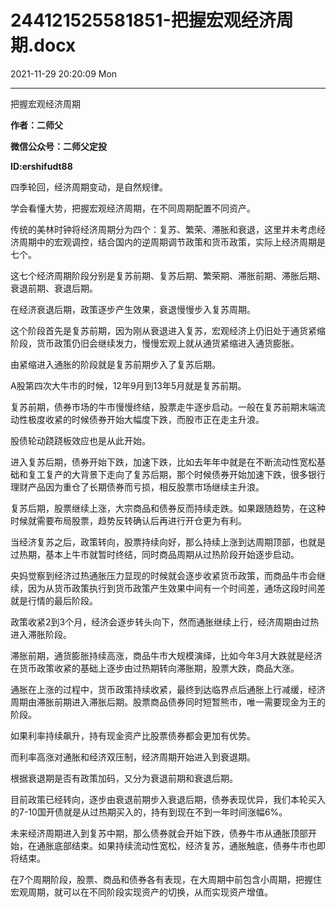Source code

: # 244121525581851-把握宏观经济周期.docx

2021-11-29 20:20:09 Mon

----

把握宏观经济周期

__作者：二师父__

__微信公众号：二师父定投__

__ID:ershifudt88__

四季轮回，经济周期变动，是自然规律。

学会看懂大势，把握宏观经济周期，在不同周期配置不同资产。

传统的美林时钟将经济周期分为四个：复苏、繁荣、滞胀和衰退，这里并未考虑经济周期中的宏观调控，结合国内的逆周期调节政策和货币政策，实际上经济周期是七个。

这七个经济周期阶段分别是复苏前期、复苏后期、繁荣期、滞胀前期、滞胀后期、衰退前期、衰退后期。

在经济衰退后期，政策逐步产生效果，衰退慢慢步入复苏周期。

这个阶段首先是复苏前期，因为刚从衰退进入复苏，宏观经济上仍旧处于通货紧缩阶段，货币政策仍旧会继续发力，慢慢宏观上就从通货紧缩进入通货膨胀。

由紧缩进入通胀的阶段就是复苏前期步入了复苏后期。

A股第四次大牛市的时候，12年9月到13年5月就是复苏前期。

复苏前期，债券市场的牛市慢慢终结，股票走牛逐步启动。一般在复苏前期末端流动性极度收紧的时候债券开始大幅度下跌，而股市正在走主升浪。

股债轮动跷跷板效应也是从此开始。

进入复苏后期，债券开始下跌，加速下跌，比如去年年中就是在不断流动性宽松基础和复工复产的大背景下走向了复苏后期，那个时候债券开始加速下跌，很多银行理财产品因为重仓了长期债券而亏损，相反股票市场继续主升浪。

复苏后期，股票继续上涨，大宗商品和债券反而持续走跌。如果跟随趋势，在这种时候就需要布局股票，趋势反转确认后再进行开仓更为有利。

当经济复苏之后，政策转向，股票持续向好，那么持续上涨到达周期顶部，也就是过热期，基本上牛市就暂时终结，同时商品周期从过热阶段开始逐步启动。

央妈觉察到经济过热通胀压力显现的时候就会逐步收紧货币政策，而商品牛市会继续，因为从货币政策执行到货币政策产生效果中间有一个时间差，通场这段时间差就是行情的最后阶段。

政策收紧2到3个月，经济会逐步转头向下，然而通胀继续上行，经济周期由过热进入滞胀阶段。

滞胀前期，通货膨胀持续高涨，商品牛市大规模演绎，比如今年3月大跌就是经济在货币政策收紧的基础上逐步由过热期转向滞胀期，股票大跌，商品大涨。

通胀在上涨的过程中，货币政策持续收紧，最终到达临界点后通胀上行减缓，经济周期由滞胀前期进入滞胀后期。股票商品债券同时短暂熊市，唯一需要现金为王的阶段。

如果利率持续飙升，持有现金资产比股票债券都会更加有优势。

而利率高涨对通胀和经济双压制，经济周期开始进入到衰退期。

根据衰退期是否有政策加码，又分为衰退前期和衰退后期。

目前政策已经转向，逐步由衰退前期步入衰退后期，债券表现优异，我们本轮买入的7\-10国开债就是从过热期买入的，持有到现在不到一年时间涨幅6%。

未来经济周期进入到复苏中期，那么债券就会开始下跌，债券牛市从通胀顶部开始，在通胀底部结束。如果持续流动性宽松，经济复苏，通胀触底，债券牛市也即将结束。

在7个周期阶段，股票、商品和债券各有表现，在大周期中前包含小周期，把握住宏观周期，就可以在不同阶段实现资产的切换，从而实现资产增值。

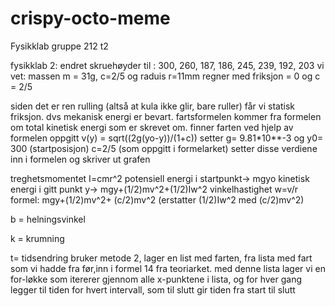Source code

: # crispy-octo-meme
Fysikklab gruppe 212 t2

fysikklab 2:
endret skruehøyder til : 300, 260, 187, 186, 245, 239, 192, 203
vi vet: massen m = 31g, c=2/5 og raduis r=11mm
regner med friksjon = 0
og c = 2/5

siden det er ren rulling (altså at kula ikke glir, bare ruller) får vi statisk friksjon.
dvs mekanisk energi er bevart.
fartsformelen kommer fra formelen om total kinetisk energi som er skrevet om.
finner farten ved hjelp av formelen oppgitt v(y) = sqrt((2g(yo-y))/(1+c))
setter g= 9.81*10**-3
og y0= 300 (startposisjon)
c=2/5 (som oppgitt i formelarket)
setter disse verdiene inn i formelen og skriver ut grafen

treghetsmomentet I=cmr^2
potensiell energi i startpunkt-> mgyo
kinetisk energi i gitt punkt y-> mgy+(1/2)mv^2+(1/2)Iw^2
vinkelhastighet w=v/r
formel: mgy+(1/2)mv^2+ (c/2)mv^2   (erstatter (1/2)Iw^2 med (c/2)mv^2)


b = helningsvinkel

k = krumning




t= tidsendring 
bruker metode 2, 
lager en list med farten, fra lista med fart som vi hadde fra før,inn i formel 14 fra teoriarket.
med denne lista lager vi en for-løkke som itererer gjennom alle x-punktene i lista, 
og for hver gang legger til tiden for hvert intervall, som til slutt gir tiden fra start til slutt

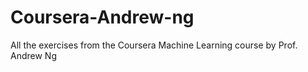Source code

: # Coursera-Andrew-ng
All the exercises from the Coursera Machine Learning course by Prof. Andrew Ng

== == ==

__Required work__.
Retype, exactly and in full, the lines above from the one containing "这个阶段首先是复苏前期，因为" through the one containing "当经济复苏之后，政策转向，股".

__Task result__.
这个阶段首先是复苏前期，因为刚从衰退进入复苏，宏观经济上仍旧处于通货紧缩阶段，货币政策仍旧会继续发力，慢慢宏观上就从通货紧缩进入通货膨胀。

由紧缩进入通胀的阶段就是复苏前期步入了复苏后期。

A股第四次大牛市的时候，12年9月到13年5月就是复苏前期。

复苏前期，债券市场的牛市慢慢终结，股票走牛逐步启动。一般在复苏前期末端流动性极度收紧的时候债券开始大幅度下跌，而股市正在走主升浪。

股债轮动跷跷板效应也是从此开始。

进入复苏后期，债券开始下跌，加速下跌，比如去年年中就是在不断流动性宽松基础和复工复产的大背景下走向了复苏后期，那个时候债券开始加速下跌，很多银行理财产品因为重仓了长期债券而亏损，相反股票市场继续主升浪。

复苏后期，股票继续上涨，大宗商品和债券反而持续走跌。如果跟随趋势，在这种时候就需要布局股票，趋势反转确认后再进行开仓更为有利。

当经济复苏之后，政策转向，股票持续向好，那么持续上涨到达周期顶部，也就是过热期，基本上牛市就暂时终结，同时商品周期从过热阶段开始逐步启动。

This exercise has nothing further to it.